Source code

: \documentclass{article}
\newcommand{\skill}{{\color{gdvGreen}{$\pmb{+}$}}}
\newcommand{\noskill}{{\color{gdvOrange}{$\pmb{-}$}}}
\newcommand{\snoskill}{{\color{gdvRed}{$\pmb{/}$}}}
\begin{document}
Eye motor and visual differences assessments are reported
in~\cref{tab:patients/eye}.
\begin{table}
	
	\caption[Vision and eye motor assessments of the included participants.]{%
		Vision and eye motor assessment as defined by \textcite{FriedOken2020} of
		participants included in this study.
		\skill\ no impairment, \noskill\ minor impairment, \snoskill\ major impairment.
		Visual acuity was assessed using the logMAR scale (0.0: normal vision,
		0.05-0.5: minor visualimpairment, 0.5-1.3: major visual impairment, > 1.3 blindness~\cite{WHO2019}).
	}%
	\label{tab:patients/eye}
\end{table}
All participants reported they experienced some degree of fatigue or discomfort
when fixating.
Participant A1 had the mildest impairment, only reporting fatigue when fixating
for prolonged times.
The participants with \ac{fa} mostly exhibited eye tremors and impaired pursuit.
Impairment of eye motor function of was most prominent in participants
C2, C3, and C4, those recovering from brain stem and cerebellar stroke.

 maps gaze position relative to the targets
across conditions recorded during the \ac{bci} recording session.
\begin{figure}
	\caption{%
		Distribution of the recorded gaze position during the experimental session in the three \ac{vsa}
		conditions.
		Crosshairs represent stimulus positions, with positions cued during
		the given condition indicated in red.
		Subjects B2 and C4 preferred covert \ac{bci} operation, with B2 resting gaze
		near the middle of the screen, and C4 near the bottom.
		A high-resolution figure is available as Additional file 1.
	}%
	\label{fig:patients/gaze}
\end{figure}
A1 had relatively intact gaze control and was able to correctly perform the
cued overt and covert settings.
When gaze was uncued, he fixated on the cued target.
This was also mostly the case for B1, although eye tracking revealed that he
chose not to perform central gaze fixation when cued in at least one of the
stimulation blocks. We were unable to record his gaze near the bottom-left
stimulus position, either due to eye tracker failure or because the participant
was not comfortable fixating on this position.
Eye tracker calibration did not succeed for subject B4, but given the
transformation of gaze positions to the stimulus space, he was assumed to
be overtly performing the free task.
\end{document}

__Your goal__: Among the lines of the records, copy out each one that contains the word "snoskill".

__Task output__:
\newcommand{\snoskill}{{\color{gdvRed}{$\pmb{/}$}}}
		\skill\ no impairment, \noskill\ minor impairment, \snoskill\ major impairment.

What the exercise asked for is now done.